This is because those cookbooks choose not to enforce the pattern in which encrypted data is stored. In the past, encrypted data bags were the only way to store encrypted information. However, now there are great tools like Chef Vault and Citadel (to name a few) that give users a finer-level of security and granularity.
In reality, these should not be stored as node attributes, as node attributes are persisted back to the server. However, there are two things to consider:
- Use the run_state
You can see this pattern in the Jenkins cookbook - and here’s the commit where we introduced the feature. The run_state persists only for the duration of that Chef Client run, and only ever exists in the memory of the Ruby process. This is a value you would set in your wrapper cookbook, for example:
node.run_state[:jenkins_private_key] = 'whatever'
For ultimate flexibility, the Jenkins cookbook makes no assumptions of how you set this private key. It is not tied to any particular implementation. This makes the cookbook much more flexible, while reducing the number of testing pathways.
node.run_state[:jenkins_private_key] = encrypted_data_bag_item('foo', 'bar') # Using Encrypted Data Bags (+ Chef Sugar syntax)
node.run_state[:jenkins_private_key] = chef_vault_item('foo', 'bar') # Using Chef Vault
node.run_state[:jenkins_private_key] = 'a plain text string' # Using a plain-text string
node.run_state[:jenkins_private_key] = ENV['PASSWORD'] # Using secure environment variables
In this manner, the cookbook is usable in any environment and is not tied to a single implementation.
- Encrypt the attributes
Credit goes to Jamie Winsor on this one - there is not reason that the only values that can be encrypted are data bags. You can encrypt any string in Ruby, it just takes a little bit more code. You could encrypt the attribute values, decrypt them at runtime for use, and worry-not about persisting the encrypted values on the server.

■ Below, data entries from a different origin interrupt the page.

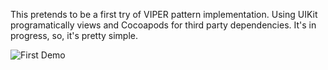 This pretends to be a first try of VIPER pattern implementation. Using UIKit programatically views and Cocoapods for third party dependencies.
It's in progress, so, it's pretty simple.

![First Demo](VIPER-Learning/OtherFiles/firstDemo.gif=500x500)

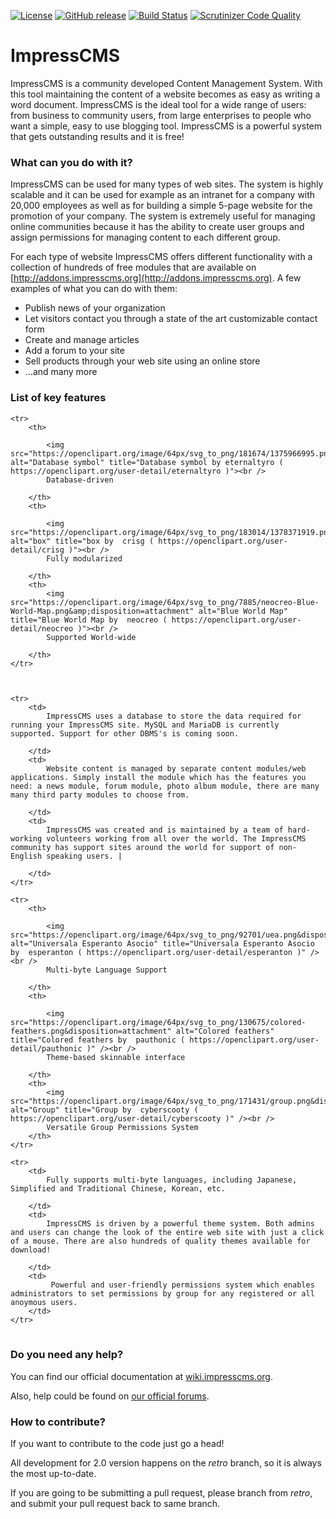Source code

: [![License](https://img.shields.io/github/license/ImpressCMS/impresscms.svg?maxAge=2592000)](License.txt) [![GitHub release](https://img.shields.io/github/release/ImpressCMS/impresscms.svg?maxAge=2592000)](https://github.com/ImpressCMS/impresscms/releases) [![Build Status](https://scrutinizer-ci.com/g/ImpressCMS/impresscms/badges/build.png?b=retro)](https://scrutinizer-ci.com/g/ImpressCMS/impresscms/build-status/retro) [![Scrutinizer Code Quality](https://scrutinizer-ci.com/g/ImpressCMS/impresscms/badges/quality-score.png?b=retro)](https://scrutinizer-ci.com/g/ImpressCMS/impresscms/?branch=retro)

# ImpressCMS

ImpressCMS is a community developed Content Management System. With this tool maintaining the content of a website becomes as easy as writing a word document. ImpressCMS is the ideal tool for a wide range of users: from business to community users, from large enterprises to people who want a simple, easy to use blogging tool. ImpressCMS is a powerful system that gets outstanding results and it is free!

### What can you do with it?

ImpressCMS can be used for many types of web sites. The system is highly scalable and it can be used for example as an intranet for a company with 20,000 employees as well as for building a simple 5-page website for the promotion of your company. The system is extremely useful for managing online communities because it has the ability to create user groups and assign permissions for managing content to each different group.

For each type of website ImpressCMS offers different functionality with a collection of hundreds of free modules that are available on [http://addons.impresscms.org](http://addons.impresscms.org). A few examples of what you can do with them:

*   Publish news of your organization
*   Let visitors contact you through a state of the art customizable contact form
*   Create and manage articles
*   Add a forum to your site
*   Sell products through your web site using an online store
*   ...and many more

### List of key features

<table border="0">

	<tr>
		<th>
			
			<img src="https://openclipart.org/image/64px/svg_to_png/181674/1375966995.png&amp;disposition=attachment" alt="Database symbol" title="Database symbol by eternaltyro ( https://openclipart.org/user-detail/eternaltyro )"><br />
			Database-driven

		</th>
		<th>
			
			<img src="https://openclipart.org/image/64px/svg_to_png/183014/1378371919.png&amp;disposition=attachment" alt="box" title="box by  crisg ( https://openclipart.org/user-detail/crisg )"><br />
			Fully modularized

		</th>
		<th>
			<img src="https://openclipart.org/image/64px/svg_to_png/7885/neocreo-Blue-World-Map.png&amp;disposition=attachment" alt="Blue World Map" title="Blue World Map by  neocreo ( https://openclipart.org/user-detail/neocreo )"><br />
			Supported World-wide

		</th>
	</tr>

	

	<tr>
		<td>			
			ImpressCMS uses a database to store the data required for running your ImpressCMS site. MySQL and MariaDB is currently supported. Support for other DBMS's is coming soon.

		</td>
		<td>		
			Website content is managed by separate content modules/web applications. Simply install the module which has the features you need: a news module, forum module, photo album module, there are many many third party modules to choose from. 

		</td>
		<td>
			ImpressCMS was created and is maintained by a team of hard-working volunteers working from all over the world. The ImpressCMS community has support sites around the world for support of non-English speaking users. |

		</td>
	</tr>

	<tr>
		<th>
			
			<img src="https://openclipart.org/image/64px/svg_to_png/92701/uea.png&disposition=attachment" alt="Universala Esperanto Asocio" title="Universala Esperanto Asocio by  esperanton ( https://openclipart.org/user-detail/esperanton )" /><br />
			Multi-byte Language Support

		</th>
		<th>
			
			<img src="https://openclipart.org/image/64px/svg_to_png/130675/colored-feathers.png&disposition=attachment" alt="Colored feathers" title="Colored feathers by  pauthonic ( https://openclipart.org/user-detail/pauthonic )" /><br />
			Theme-based skinnable interface

		</th>
		<th>
			<img src="https://openclipart.org/image/64px/svg_to_png/171431/group.png&disposition=attachment" alt="Group" title="Group by  cyberscooty ( https://openclipart.org/user-detail/cyberscooty )" /><br />
			Versatile Group Permissions System
		</th>
	</tr>

	<tr>
		<td>			
			Fully supports multi-byte languages, including Japanese, Simplified and Traditional Chinese, Korean, etc.

		</td>
		<td>		
			ImpressCMS is driven by a powerful theme system. Both admins and users can change the look of the entire web site with just a click of a mouse. There are also hundreds of quality themes available for download!

		</td>
		<td>
			 Powerful and user-friendly permissions system which enables administrators to set permissions by group for any registered or all anoymous users.
		</td>
	</tr>

</table>

### Do you need any help?

You can find our official documentation at [wiki.impresscms.org](http://wiki.impresscms.org/modules/wiki/). 

Also, help could be found on [our official forums](http://community.impresscms.org/modules/newbb/).

### How to contribute?

If you want to contribute to the code just go a head! 

All development for 2.0 version happens on the *retro* branch, so it is always the most up-to-date. 

If you are going to be submitting a pull request, please branch from *retro*, and submit your pull request back to same branch.
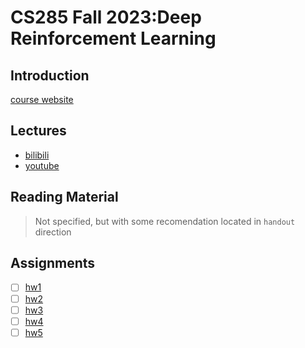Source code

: # CS285 Fall 2023:Deep Reinforcement Learning

## Introduction

[course website](https://rail.eecs.berkeley.edu/deeprlcourse/)

## Lectures

- [bilibili](https://www.bilibili.com/video/BV1Kc411D7W8)
- [youtube](https://www.youtube.com/playlist?list=PL_iWQOsE6TfVYGEGiAOMaOzzv41Jfm_Ps)

## Reading Material

> Not specified, but with some recomendation located in `handout` direction

## Assignments

- [ ] [hw1](homework/hw1/hw1.pdf)
- [ ] [hw2](homework/hw2/hw2.pdf)
- [ ] [hw3](homework/hw3/hw3.pdf)
- [ ] [hw4](homework/hw4/hw4.pdf)
- [ ] [hw5](homework/hw5/hw5.pdf)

> encrypt_me "Super secret password" #=> $1$1tKo.EH/$4HvyCFN/9IT.aG5eKTt7H1
secret = decrypt_me(node['secret']['value'])
In this example, I’ve used encrypt_me and decrypt_me, because your encryption algorithms are your choosing.
So, to answer your question(s):
Is there any reason that cookbooks involving the setting of privileged credentials shouldn’t enable the use of encrypted data bags for specifying passwords
I just outlined a few
… but some consumers of the cookbook may want to specify the password and not have it be stored as a node attribute.
I think moving the values into the run_context might be more appropriate, since that would not be persisted on the server, but could be loaded in the user’s wrapper cookbook easily.
On Aug 4, 2014, at 8:56 AM, firstname.lastname@example.org wrote:
In the Chef documentation, database passwords are cited as an example of the
type of confidential information that can be stored in an encrypted data bag
item, yet the two database cookbooks I have looked at–mysql and
postgresql–both use node attributes to set the passwords of their respective
equivalents of a “superuser” account (“root” and “postgres”). Is there any
reason that cookbooks involving the setting of privileged credentials shouldn’t
enable the use of encrypted data bags for specifying passwords, so that when
passwords are provided in encrypted data bag items, they are not stored as node
attributes? The reason I ask is that storing them as node attributes would
arguably defeat the purpose of using encrypted data bags to some extent because
the passwords could be retrieved as clear text via the knife node edit command.
I realize that this is done on purpose in the case of postgresql where a
mechanism is required to retrieve randomly generated passwords, but some
consumers of the cookbook may want to specify the password and not have it be
stored as a node attribute.
Any insights on this matter would be appreciated.